Tak kenal, maka tak sayang. Pepatah ini memang benar, tetapi tidak sepenuhnya benar, faktanya, banyak kasus kejahatan yang justru dilakukan oleh orang terdekat, bukan orang asing. Fakta ini membuka mata kita dan mengajak kita untuk lagi-lagi waspada dan menghindari sikap percaya yang membuta. Kepercayaan layak kita berikan pada seseorang di saat, kondisi, dan situasi saat ini berdasar fakta yang kita lihat, kepercayaan itupun sebaiknya tidak kita berikan selamanya pada seseorang, mengingat, sikap dan kondisi batin seseorang dapat berubah secara dinamis. Jadi tidak ada alasan bagi kita untuk mempercayai atau tidak mempercayai seseorang selamanya. Meditasi benar, membantu kita untuk menumbuhkan sikap sadar dan waspada yang dilandasi dengan kebijaksanaan dan pandangan benar.

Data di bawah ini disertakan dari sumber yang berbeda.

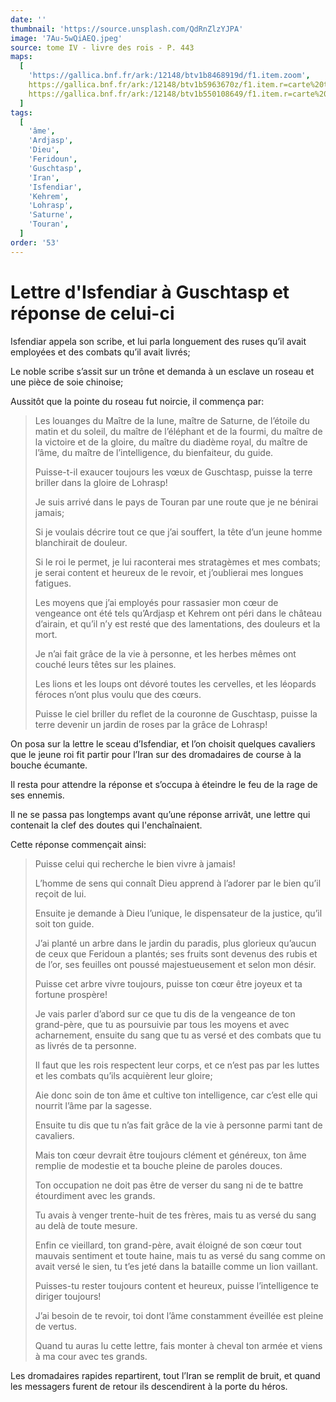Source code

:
 ```yaml
---
date: ''
thumbnail: 'https://source.unsplash.com/QdRnZlzYJPA'
image: '7Au-5wQiAEQ.jpeg'
source: tome IV - livre des rois - P. 443
maps:
  [
    'https://gallica.bnf.fr/ark:/12148/btv1b8468919d/f1.item.zoom',
    https://gallica.bnf.fr/ark:/12148/btv1b5963670z/f1.item.r=carte%20touran.zoom,
    https://gallica.bnf.fr/ark:/12148/btv1b550108649/f1.item.r=carte%20touran.zoom,
  ]
tags:
  [
    'âme',
    'Ardjasp',
    'Dieu',
    'Feridoun',
    'Guschtasp',
    'Iran',
    'Isfendiar',
    'Kehrem',
    'Lohrasp',
    'Saturne',
    'Touran',
  ]
order: '53'
---
```


# Lettre d'Isfendiar à Guschtasp et réponse de celui-ci

Isfendiar appela son scribe, et lui parla longuement des ruses qu’il avait employées et des combats qu’il avait livrés;

Le noble scribe s’assit sur un trône et demanda à un esclave un roseau et une pièce de soie chinoise;

Aussitôt que la pointe du roseau fut noircie, il commença par:

> Les louanges du Maître de la lune, maître de Saturne, de l’étoile du matin et du soleil, du maître de l’éléphant et de la fourmi, du maître de la victoire et de la gloire, du maître du diadème royal, du maître de l’âme, du maître de l’intelligence, du bienfaiteur, du guide.
>
> Puisse-t-il exaucer toujours les vœux de Guschtasp, puisse la terre briller dans la gloire de Lohrasp!
>
> Je suis arrivé dans le pays de Touran par une route que je ne bénirai jamais;
>
> Si je voulais décrire tout ce que j’ai souffert, la tête d’un jeune homme blanchirait de douleur.
>
> Si le roi le permet, je lui raconterai mes stratagèmes et mes combats; je serai content et heureux de le revoir, et j’oublierai mes longues fatigues.
>
> Les moyens que j’ai employés pour rassasier mon cœur de vengeance ont été tels qu’Ardjasp et Kehrem ont péri dans le château d’airain, et qu’il n’y est resté que des lamentations, des douleurs et la mort.
>
> Je n’ai fait grâce de la vie à personne, et les herbes mêmes ont couché leurs têtes sur les plaines.
>
> Les lions et les loups ont dévoré toutes les cervelles, et les léopards féroces n’ont plus voulu que des cœurs.
>
> Puisse le ciel briller du reflet de la couronne de Guschtasp, puisse la terre devenir un jardin de roses par la grâce de Lohrasp!

On posa sur la lettre le sceau d’Isfendiar, et l’on choisit quelques cavaliers que le jeune roi fit partir pour l’Iran sur des dromadaires de course à la bouche écumante.

Il resta pour attendre la réponse et s’occupa à éteindre le feu de la rage de ses ennemis.

Il ne se passa pas longtemps avant qu’une réponse arrivât, une lettre qui contenait la clef des doutes qui l'enchaînaient.

Cette réponse commençait ainsi:

> Puisse celui qui recherche le bien vivre à jamais!
>
> L’homme de sens qui connaît Dieu apprend à l’adorer par le bien qu’il reçoit de lui.
>
> Ensuite je demande à Dieu l’unique, le dispensateur de la justice, qu’il soit ton guide.
>
> J’ai planté un arbre dans le jardin du paradis, plus glorieux qu’aucun de ceux que Feridoun a plantés; ses fruits sont devenus des rubis et de l’or, ses feuilles ont poussé majestueusement et selon mon désir.
>
> Puisse cet arbre vivre toujours, puisse ton cœur être joyeux et ta fortune prospère!
>
> Je vais parler d’abord sur ce que tu dis de la vengeance de ton grand-père, que tu as poursuivie par tous les moyens et avec acharnement, ensuite du sang que tu as versé et des combats que tu as livrés de ta personne.
>
> Il faut que les rois respectent leur corps, et ce n’est pas par les luttes et les combats qu’ils acquièrent leur gloire;
>
> Aie donc soin de ton âme et cultive ton intelligence, car c’est elle qui nourrit l’âme par la sagesse.
>
> Ensuite tu dis que tu n’as fait grâce de la vie à personne parmi tant de cavaliers.
>
> Mais ton cœur devrait être toujours clément et généreux, ton âme remplie de modestie et ta bouche pleine de paroles douces.
>
> Ton occupation ne doit pas être de verser du sang ni de te battre étourdiment avec les grands.
>
> Tu avais à venger trente-huit de tes frères, mais tu as versé du sang au delà de toute mesure.
>
> Enfin ce vieillard, ton grand-père, avait éloigné de son cœur tout mauvais sentiment et toute haine, mais tu as versé du sang comme on avait versé le sien, tu t’es jeté dans la bataille comme un lion vaillant.
>
> Puisses-tu rester toujours content et heureux, puisse l’intelligence te diriger toujours!
>
> J’ai besoin de te revoir, toi dont l’âme constamment éveillée est pleine de vertus.
>
> Quand tu auras lu cette lettre, fais monter à cheval ton armée et viens à ma cour avec tes grands.

Les dromadaires rapides repartirent, tout l’Iran se remplit de bruit, et quand les messagers furent de retour ils descendirent à la porte du héros.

4.      Orang lain adalah bukan diri kita dan merupakan pribadi yang unik

Setiap pribadi merupakan pribadi yang berbeda dan unik, oleh karenanya, mustahil bagi kita untuk menuntut orang lain memiliki pribadi yang sama seperti yang kita inginkan. Sisi baik dan sisi buruk dalam diri manusia pasti ada, dan ingat, orang lain bukanlah robot yang dapat kita kendalikan secara mutlak. Prinsip ini juga berlaku dalam hubungan antara orang tua dan anak. Kita hanya dapat mengarahkan seseorang untuk mencapai suatu target, mencegah dengan tidak mengkondisikan ia untuk melakukan kejahatan dan hal-hal yang buruk, serta mengoptimalkan potensi dan hal positif yang ia miliki dalam dirinya.

Wacana ini saya buat berdasar pengalaman hidup saya pribadi dan teori dhamma yang saya ketahui, ambilah hal-hal positifnya dan bila ada hal yang tak sesuai dengan dhamma, buang atau abaikan saja. Sayapun membuka kesempatan bagi rekan-rekan semua untuk berkomentar, menyampaikan kritik dan saran yang sifatnya membangun demi kemajuan kita bersama.